» Records shown
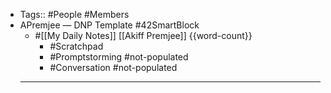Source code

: - Tags:: #People #Members
- APremjee — DNP Template #42SmartBlock 
    - #[[My Daily Notes]] [[Akiff Premjee]] {{word-count}}
        - #Scratchpad
        - #Promptstorming #not-populated
        - #Conversation #not-populated
    - ---
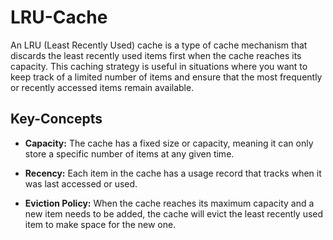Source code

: # LRU-Cache

An LRU (Least Recently Used) cache is a type of cache mechanism that discards the least recently used items first when the cache reaches its capacity. This caching strategy is useful in situations where you want to keep track of a limited number of items and ensure that the most frequently or recently accessed items remain available.

## Key-Concepts

- **Capacity:** The cache has a fixed size or capacity, meaning it can only store a specific number of items at any given time.

- **Recency:** Each item in the cache has a usage record that tracks when it was last accessed or used.
  
- **Eviction Policy:** When the cache reaches its maximum capacity and a new item needs to be added, the cache will evict the least recently used item to make space for the new one.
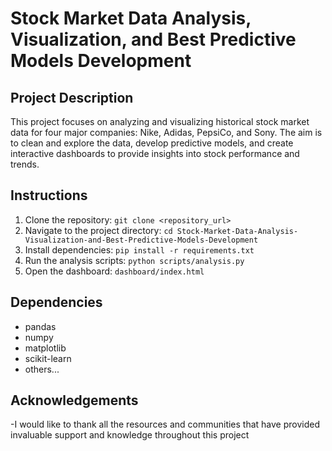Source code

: # Stock Market Data Analysis, Visualization, and Best Predictive Models Development

## Project Description
This project focuses on analyzing and visualizing historical stock market data for four major companies: Nike, Adidas, PepsiCo, and Sony. The aim is to clean and explore the data, develop predictive models, and create interactive dashboards to provide insights into stock performance and trends.

## Instructions
1. Clone the repository: `git clone <repository_url>`
2. Navigate to the project directory: `cd Stock-Market-Data-Analysis-Visualization-and-Best-Predictive-Models-Development`
3. Install dependencies: `pip install -r requirements.txt`
4. Run the analysis scripts: `python scripts/analysis.py`
5. Open the dashboard: `dashboard/index.html`

## Dependencies
- pandas
- numpy
- matplotlib
- scikit-learn
- others...

## Acknowledgements
-I would like to thank all the resources and communities that have provided invaluable support and knowledge throughout this project
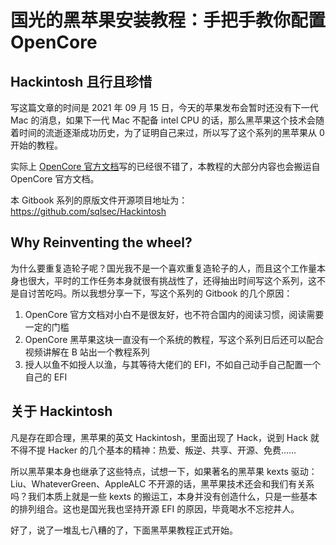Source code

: # 国光的黑苹果安装教程：手把手教你配置 OpenCore

##  Hackintosh 且行且珍惜

写这篇文章的时间是 2021 年 09 月 15 日，今天的苹果发布会暂时还没有下一代 Mac 的消息，如果下一代 Mac 不配备 intel CPU 的话，那么黑苹果这个技术会随着时间的流逝逐渐成功历史，为了证明自己来过，所以写了这个系列的黑苹果从 0 开始的教程。

实际上 [OpenCore 官方文档](https://dortania.github.io/OpenCore-Install-Guide/)写的已经很不错了，本教程的大部分内容也会搬运自 OpenCore 官方文档。

本 Gitbook 系列的原版文件开源项目地址为：https://github.com/sqlsec/Hackintosh

## Why Reinventing the wheel?

为什么要重复造轮子呢？国光我不是一个喜欢重复造轮子的人，而且这个工作量本身也很大，平时的工作任务本身就很有挑战性了，还得抽出时间写这个系列，这不是自讨苦吃吗。所以我想分享一下，写这个系列的 Gitbook 的几个原因：

1. OpenCore 官方文档对小白不是很友好，也不符合国内的阅读习惯，阅读需要一定的门槛
2. OpenCore 黑苹果这块一直没有一个系统的教程，写这个系列日后还可以配合视频讲解在 B 站出一个教程系列
3. 授人以鱼不如授人以渔，与其等待大佬们的 EFI，不如自己动手自己配置一个自己的 EFI

## 关于 Hackintosh

凡是存在即合理，黑苹果的英文 Hackintosh，里面出现了 Hack，说到 Hack 就不得不提 Hacker 的几个基本的精神：热爱、叛逆、共享、开源、免费......

所以黑苹果本身也继承了这些特点，试想一下，如果著名的黑苹果 kexts 驱动：Liu、WhateverGreen、AppleALC 不开源的话，黑苹果技术还会和我们有关系吗？我们本质上就是一些 kexts 的搬运工，本身并没有创造什么，只是一些基本的排列组合。这也是国光我也坚持开源 EFI 的原因，毕竟喝水不忘挖井人。

好了，说了一堆乱七八糟的了，下面黑苹果教程正式开始。

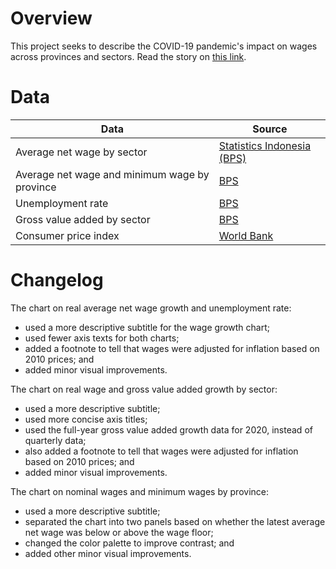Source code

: # Overview

This project seeks to describe the COVID-19 pandemic's impact on wages across provinces and sectors. Read the story on [this link](https://www.thejakartapost.com/news/2021/06/14/covid-19-takes-severe-toll-on-wages.html).


# Data

Data | Source |  
---- | ------ |  
Average net wage by sector | [Statistics Indonesia (BPS)](https://bps.go.id/indicator/19/1521/1/rata-rata-upah-gaji.html) |  
Average net wage and minimum wage by province | [BPS](https://www.bps.go.id/pressrelease/2021/05/05/1815/februari-2021--tingkat-pengangguran-terbuka--tpt--sebesar-6-26-persen.html) |  
Unemployment rate | [BPS](https://bps.go.id/indicator/6/529/1/penduduk-berumur-15-tahun-ke-atas-menurut-jenis-kegiatan.html) |  
Gross value added by sector | [BPS](https://bps.go.id/indicator/11/104/1/-seri-2010-laju-pertumbuhan-pdb-seri-2010.html) |  
Consumer price index | [World Bank](https://data.worldbank.org/indicator/FP.CPI.TOTL?locations=ID) |  


# Changelog

The chart on real average net wage growth and unemployment rate:  
- used a more descriptive subtitle for the wage growth chart;  
- used fewer axis texts for both charts;  
- added a footnote to tell that wages were adjusted for inflation based on 2010 prices; and  
- added minor visual improvements.

The chart on real wage and gross value added growth by sector:  
- used a more descriptive subtitle;  
- used more concise axis titles;  
- used the full-year gross value added growth data for 2020, instead of quarterly data;  
- also added a footnote to tell that wages were adjusted for inflation based on 2010 prices; and  
- added minor visual improvements.

The chart on nominal wages and minimum wages by province:  
- used a more descriptive subtitle;  
- separated the chart into two panels based on whether the latest average net wage was below or above the wage floor;  
- changed the color palette to improve contrast; and  
- added other minor visual improvements.
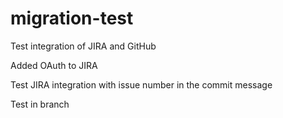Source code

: # migration-test
Test integration of JIRA and GitHub

Added OAuth to JIRA

Test JIRA integration with issue number in the commit message


Test in branch
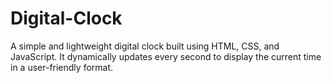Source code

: # Digital-Clock
A simple and lightweight digital clock built using HTML, CSS, and JavaScript. It dynamically updates every second to display the current time in a user-friendly format.
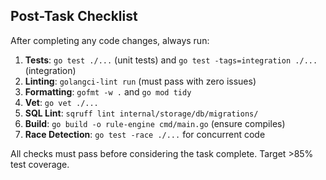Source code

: ## Post-Task Checklist

After completing any code changes, always run:

1. **Tests**: `go test ./...` (unit tests) and `go test -tags=integration ./...` (integration)
2. **Linting**: `golangci-lint run` (must pass with zero issues)
3. **Formatting**: `gofmt -w .` and `go mod tidy`
4. **Vet**: `go vet ./...`
5. **SQL Lint**: `sqruff lint internal/storage/db/migrations/`
6. **Build**: `go build -o rule-engine cmd/main.go` (ensure compiles)
7. **Race Detection**: `go test -race ./...` for concurrent code

All checks must pass before considering the task complete. Target >85% test coverage.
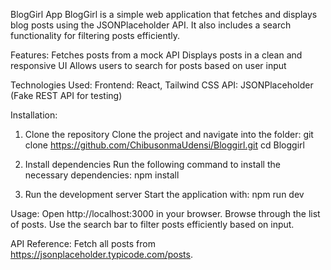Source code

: BlogGirl App
BlogGirl is a simple web application that fetches and displays blog posts using the JSONPlaceholder API. It also includes a search functionality for filtering posts efficiently.

Features:
Fetches posts from a mock API
Displays posts in a clean and responsive UI
Allows users to search for posts based on user input

Technologies Used:
Frontend: React, Tailwind CSS
API: JSONPlaceholder (Fake REST API for testing)

Installation:
1. Clone the repository
Clone the project and navigate into the folder:
git clone https://github.com/ChibusonmaUdensi/Bloggirl.git
cd Bloggirl

2. Install dependencies
Run the following command to install the necessary dependencies:
npm install

3. Run the development server
Start the application with:
npm run dev

Usage:
Open http://localhost:3000 in your browser.
Browse through the list of posts.
Use the search bar to filter posts efficiently based on input.

API Reference:
Fetch all posts from https://jsonplaceholder.typicode.com/posts.
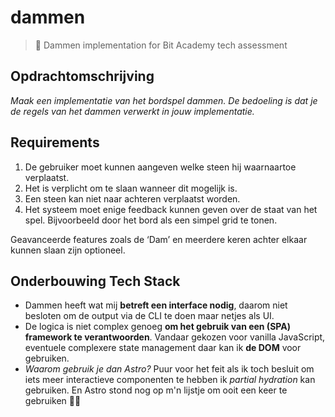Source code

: # dammen
> 🔘 Dammen implementation for Bit Academy tech assessment

## Opdrachtomschrijving

_Maak een implementatie van het bordspel dammen. De bedoeling is dat je de regels van het dammen verwerkt in jouw implementatie._

## Requirements

1. De gebruiker moet kunnen aangeven welke steen hij waarnaartoe verplaatst.
2. Het is verplicht om te slaan wanneer dit mogelijk is.
3. Een steen kan niet naar achteren verplaatst worden.
4. Het systeem moet enige feedback kunnen geven over de staat
van het spel. Bijvoorbeeld door het bord als een simpel grid te tonen.

Geavanceerde features zoals de ‘Dam’ en meerdere keren achter elkaar kunnen slaan zijn optioneel.

## Onderbouwing Tech Stack

* Dammen heeft wat mij **betreft een interface nodig**, daarom niet besloten om de output via de CLI te doen maar netjes als UI.
* De logica is niet complex genoeg **om het gebruik van een (SPA) framework te verantwoorden**. Vandaar gekozen voor vanilla JavaScript, eventuele complexere state management daar kan ik **de DOM** voor gebruiken.
* _Waarom gebruik je dan Astro?_ Puur voor het feit als ik toch besluit om iets meer interactieve componenten te hebben ik _partial hydration_ kan gebruiken. En Astro stond nog op m'n lijstje om ooit een keer te gebruiken 🤷‍♀️
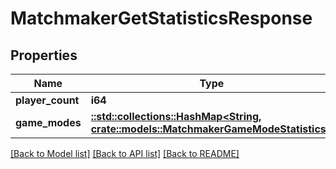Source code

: # MatchmakerGetStatisticsResponse

## Properties

Name | Type | Description | Notes
------------ | ------------- | ------------- | -------------
**player_count** | **i64** |  | 
**game_modes** | [**::std::collections::HashMap<String, crate::models::MatchmakerGameModeStatistics>**](MatchmakerGameModeStatistics.md) |  | 

[[Back to Model list]](../README.md#documentation-for-models) [[Back to API list]](../README.md#documentation-for-api-endpoints) [[Back to README]](../README.md)


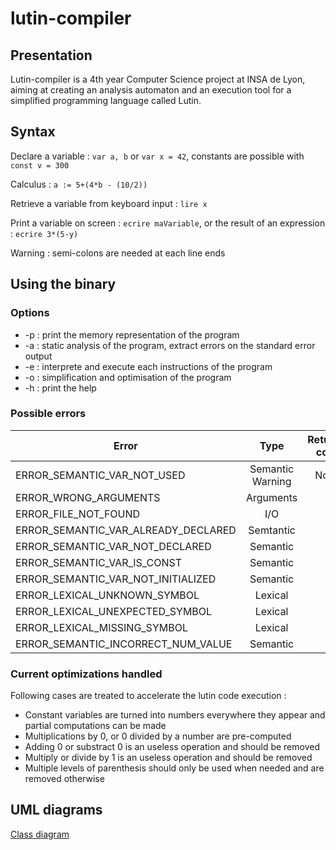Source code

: # lutin-compiler

## Presentation

Lutin-compiler is a 4th year Computer Science project at INSA de Lyon, aiming at creating an analysis automaton and an execution tool for a simplified programming language called Lutin.

## Syntax

Declare a variable : `var a, b` or `var x = 42`, constants are possible with `const v = 300`

Calculus : `a := 5+(4*b - (10/2))`

Retrieve a variable from keyboard input : `lire x`

Print a variable on screen : `ecrire maVariable`, or the result of an expression : `ecrire 3*(5-y)`

Warning : semi-colons are needed at each line ends

## Using the binary

### Options
* -p : print the memory representation of the program
* -a : static analysis of the program, extract errors on the standard error output
* -e : interprete and execute each instructions of the program
* -o : simplification and optimisation of the program
* -h : print the help

### Possible errors

    

| Error        							| Type           		| Return code  	|
| ------------- 						|:-------------:		| -----:		|
| ERROR_SEMANTIC_VAR_NOT_USED			| Semantic Warning      |    None		|
| ERROR_WRONG_ARGUMENTS					| Arguments			    |    1			|
| ERROR_FILE_NOT_FOUND					| I/O				    |    2			|
| ERROR_SEMANTIC_VAR_ALREADY_DECLARED	| Semtantic 			| 	 3		 	|
| ERROR_SEMANTIC_VAR_NOT_DECLARED		| Semantic      		|    4	 		|
| ERROR_SEMANTIC_VAR_IS_CONST			| Semantic    			|    5	 		|
| ERROR_SEMANTIC_VAR_NOT_INITIALIZED	| Semantic      		|    6	 		|
| ERROR_LEXICAL_UNKNOWN_SYMBOL			| Lexical     			|    7	 		|
| ERROR_LEXICAL_UNEXPECTED_SYMBOL		| Lexical     			|    8	 		|
| ERROR_LEXICAL_MISSING_SYMBOL			| Lexical     			|    9	 		|
| ERROR_SEMANTIC_INCORRECT_NUM_VALUE	| Semantic     			|    10	 		|

### Current optimizations handled

Following cases are treated to accelerate the lutin code execution :
* Constant variables are turned into numbers everywhere they appear and partial computations can be made
* Multiplications by 0, or 0 divided by a number are pre-computed
* Adding 0 or substract 0 is an useless operation and should be removed
* Multiply or divide by 1 is an useless operation and should be removed
* Multiple levels of parenthesis should only be used when needed and are removed otherwise


## UML diagrams

[Class diagram](diagrams/class)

» The problem
Nothing but the lines above from the line with "- separated the" up to and including the line with "2. Install dependencies" should be returned, exactly as written and without pictures.

» Result below
- separated the chart into two panels based on whether the latest average net wage was below or above the wage floor;  
- changed the color palette to improve contrast; and  
- added other minor visual improvements.
Source code

: # migration-test
Test integration of JIRA and GitHub

Added OAuth to JIRA

Test JIRA integration with issue number in the commit message


Test in branch
Source code

: # Digital-Clock
A simple and lightweight digital clock built using HTML, CSS, and JavaScript. It dynamically updates every second to display the current time in a user-friendly format.
Source code

: ## Post-Task Checklist

After completing any code changes, always run:

1. **Tests**: `go test ./...` (unit tests) and `go test -tags=integration ./...` (integration)
2. **Linting**: `golangci-lint run` (must pass with zero issues)
3. **Formatting**: `gofmt -w .` and `go mod tidy`
4. **Vet**: `go vet ./...`
5. **SQL Lint**: `sqruff lint internal/storage/db/migrations/`
6. **Build**: `go build -o rule-engine cmd/main.go` (ensure compiles)
7. **Race Detection**: `go test -race ./...` for concurrent code

All checks must pass before considering the task complete. Target >85% test coverage.
Source code

: BlogGirl App
BlogGirl is a simple web application that fetches and displays blog posts using the JSONPlaceholder API. It also includes a search functionality for filtering posts efficiently.

Features:
Fetches posts from a mock API
Displays posts in a clean and responsive UI
Allows users to search for posts based on user input

Technologies Used:
Frontend: React, Tailwind CSS
API: JSONPlaceholder (Fake REST API for testing)

Installation:
1. Clone the repository
Clone the project and navigate into the folder:
git clone https://github.com/ChibusonmaUdensi/Bloggirl.git
cd Bloggirl

2. Install dependencies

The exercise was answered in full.